**ASSIGNED TASK:** Please copy every line of the records below that holds the word "different".

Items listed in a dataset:
+===+
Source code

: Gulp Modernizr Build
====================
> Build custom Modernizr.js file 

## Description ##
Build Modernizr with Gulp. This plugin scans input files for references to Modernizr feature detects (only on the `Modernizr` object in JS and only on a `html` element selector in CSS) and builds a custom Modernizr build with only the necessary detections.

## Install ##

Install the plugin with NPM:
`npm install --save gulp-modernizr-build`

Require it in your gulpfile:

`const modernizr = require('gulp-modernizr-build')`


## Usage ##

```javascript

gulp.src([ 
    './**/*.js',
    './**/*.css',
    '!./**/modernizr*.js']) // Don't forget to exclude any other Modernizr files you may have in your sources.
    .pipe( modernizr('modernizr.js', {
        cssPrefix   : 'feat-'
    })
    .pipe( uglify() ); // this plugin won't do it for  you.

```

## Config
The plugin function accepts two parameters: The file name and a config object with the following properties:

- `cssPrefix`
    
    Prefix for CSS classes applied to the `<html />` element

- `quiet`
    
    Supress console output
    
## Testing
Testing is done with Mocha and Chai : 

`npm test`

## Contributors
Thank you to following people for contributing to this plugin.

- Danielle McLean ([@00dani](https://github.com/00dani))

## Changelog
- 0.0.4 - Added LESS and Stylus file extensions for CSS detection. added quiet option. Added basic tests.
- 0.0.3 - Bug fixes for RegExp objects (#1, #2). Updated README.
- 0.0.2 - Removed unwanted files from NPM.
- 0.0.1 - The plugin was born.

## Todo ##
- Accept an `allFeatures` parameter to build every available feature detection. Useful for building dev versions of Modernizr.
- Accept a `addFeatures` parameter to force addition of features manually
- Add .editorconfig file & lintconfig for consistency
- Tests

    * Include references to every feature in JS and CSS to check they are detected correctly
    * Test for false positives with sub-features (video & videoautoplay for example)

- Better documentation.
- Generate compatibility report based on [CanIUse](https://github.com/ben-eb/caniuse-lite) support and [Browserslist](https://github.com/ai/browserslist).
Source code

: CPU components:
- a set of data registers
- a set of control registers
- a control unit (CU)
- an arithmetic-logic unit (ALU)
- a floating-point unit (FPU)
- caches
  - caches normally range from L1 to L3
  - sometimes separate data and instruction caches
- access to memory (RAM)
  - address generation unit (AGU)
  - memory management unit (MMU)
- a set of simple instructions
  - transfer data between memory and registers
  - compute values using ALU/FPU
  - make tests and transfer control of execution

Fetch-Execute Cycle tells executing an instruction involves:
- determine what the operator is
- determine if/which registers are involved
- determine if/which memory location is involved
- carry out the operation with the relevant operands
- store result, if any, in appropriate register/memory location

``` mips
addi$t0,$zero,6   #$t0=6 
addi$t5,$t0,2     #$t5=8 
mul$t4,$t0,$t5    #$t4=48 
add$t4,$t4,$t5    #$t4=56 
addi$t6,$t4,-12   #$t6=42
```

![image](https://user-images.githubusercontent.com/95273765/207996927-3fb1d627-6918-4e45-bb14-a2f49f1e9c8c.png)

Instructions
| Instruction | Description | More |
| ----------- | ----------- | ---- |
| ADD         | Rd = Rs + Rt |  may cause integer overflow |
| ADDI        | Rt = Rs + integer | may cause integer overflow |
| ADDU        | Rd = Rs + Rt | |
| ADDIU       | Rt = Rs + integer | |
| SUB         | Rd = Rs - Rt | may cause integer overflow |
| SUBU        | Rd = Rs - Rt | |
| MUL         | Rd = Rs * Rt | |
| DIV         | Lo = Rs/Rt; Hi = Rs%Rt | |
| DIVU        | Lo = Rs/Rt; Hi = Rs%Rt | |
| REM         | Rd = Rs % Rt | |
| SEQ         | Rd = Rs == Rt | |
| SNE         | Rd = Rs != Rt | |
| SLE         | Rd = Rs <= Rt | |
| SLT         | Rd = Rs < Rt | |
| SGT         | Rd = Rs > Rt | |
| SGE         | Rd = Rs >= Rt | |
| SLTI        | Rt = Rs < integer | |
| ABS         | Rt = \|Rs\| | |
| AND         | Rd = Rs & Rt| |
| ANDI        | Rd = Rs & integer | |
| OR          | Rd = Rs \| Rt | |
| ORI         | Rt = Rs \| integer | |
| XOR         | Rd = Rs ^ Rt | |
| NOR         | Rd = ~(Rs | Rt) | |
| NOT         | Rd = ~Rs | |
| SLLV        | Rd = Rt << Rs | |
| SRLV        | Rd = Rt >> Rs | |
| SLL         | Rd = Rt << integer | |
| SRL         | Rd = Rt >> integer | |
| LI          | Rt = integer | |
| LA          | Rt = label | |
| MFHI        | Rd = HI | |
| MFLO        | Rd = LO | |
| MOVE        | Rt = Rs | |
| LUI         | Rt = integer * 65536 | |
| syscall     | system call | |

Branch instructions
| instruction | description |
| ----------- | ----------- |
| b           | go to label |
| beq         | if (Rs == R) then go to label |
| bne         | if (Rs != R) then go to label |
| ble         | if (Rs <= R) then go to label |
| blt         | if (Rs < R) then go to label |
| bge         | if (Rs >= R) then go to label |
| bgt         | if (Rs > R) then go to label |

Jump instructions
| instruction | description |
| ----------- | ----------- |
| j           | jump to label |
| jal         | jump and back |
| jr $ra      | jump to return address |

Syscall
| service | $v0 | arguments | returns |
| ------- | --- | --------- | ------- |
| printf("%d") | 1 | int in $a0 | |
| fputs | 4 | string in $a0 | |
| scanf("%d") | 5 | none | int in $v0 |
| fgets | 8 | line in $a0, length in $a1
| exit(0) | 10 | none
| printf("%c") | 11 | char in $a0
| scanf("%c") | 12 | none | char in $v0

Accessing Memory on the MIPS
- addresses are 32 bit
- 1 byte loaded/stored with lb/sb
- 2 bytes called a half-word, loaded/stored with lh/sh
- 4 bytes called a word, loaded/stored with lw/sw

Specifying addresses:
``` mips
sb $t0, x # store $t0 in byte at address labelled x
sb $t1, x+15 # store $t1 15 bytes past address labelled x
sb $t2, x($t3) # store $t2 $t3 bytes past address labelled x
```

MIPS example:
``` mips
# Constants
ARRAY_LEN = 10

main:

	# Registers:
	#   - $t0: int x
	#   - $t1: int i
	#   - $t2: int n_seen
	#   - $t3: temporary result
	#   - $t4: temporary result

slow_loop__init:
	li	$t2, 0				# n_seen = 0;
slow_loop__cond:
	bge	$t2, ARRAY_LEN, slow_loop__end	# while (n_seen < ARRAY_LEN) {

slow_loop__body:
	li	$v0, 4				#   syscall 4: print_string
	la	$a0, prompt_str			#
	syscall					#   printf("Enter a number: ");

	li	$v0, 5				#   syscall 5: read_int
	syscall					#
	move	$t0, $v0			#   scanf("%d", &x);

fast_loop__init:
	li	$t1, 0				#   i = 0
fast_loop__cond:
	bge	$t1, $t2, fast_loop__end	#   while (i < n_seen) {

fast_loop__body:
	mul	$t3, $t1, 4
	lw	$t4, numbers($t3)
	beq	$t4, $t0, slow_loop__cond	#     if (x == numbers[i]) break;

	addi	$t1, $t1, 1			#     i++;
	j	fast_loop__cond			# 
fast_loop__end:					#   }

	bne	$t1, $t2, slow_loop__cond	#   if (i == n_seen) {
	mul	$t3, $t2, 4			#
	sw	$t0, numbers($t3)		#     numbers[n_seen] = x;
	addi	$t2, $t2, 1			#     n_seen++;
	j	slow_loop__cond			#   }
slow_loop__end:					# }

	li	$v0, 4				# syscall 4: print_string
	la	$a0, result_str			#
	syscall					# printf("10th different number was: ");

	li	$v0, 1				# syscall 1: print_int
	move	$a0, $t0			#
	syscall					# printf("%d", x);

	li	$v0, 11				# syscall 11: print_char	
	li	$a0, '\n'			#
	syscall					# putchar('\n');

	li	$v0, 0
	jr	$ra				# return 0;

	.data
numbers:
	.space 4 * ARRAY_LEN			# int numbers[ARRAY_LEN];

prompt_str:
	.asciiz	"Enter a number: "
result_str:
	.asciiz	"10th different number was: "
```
+===+
**ANSWER:**
	syscall					# printf("10th different number was: ");
	.asciiz	"10th different number was: "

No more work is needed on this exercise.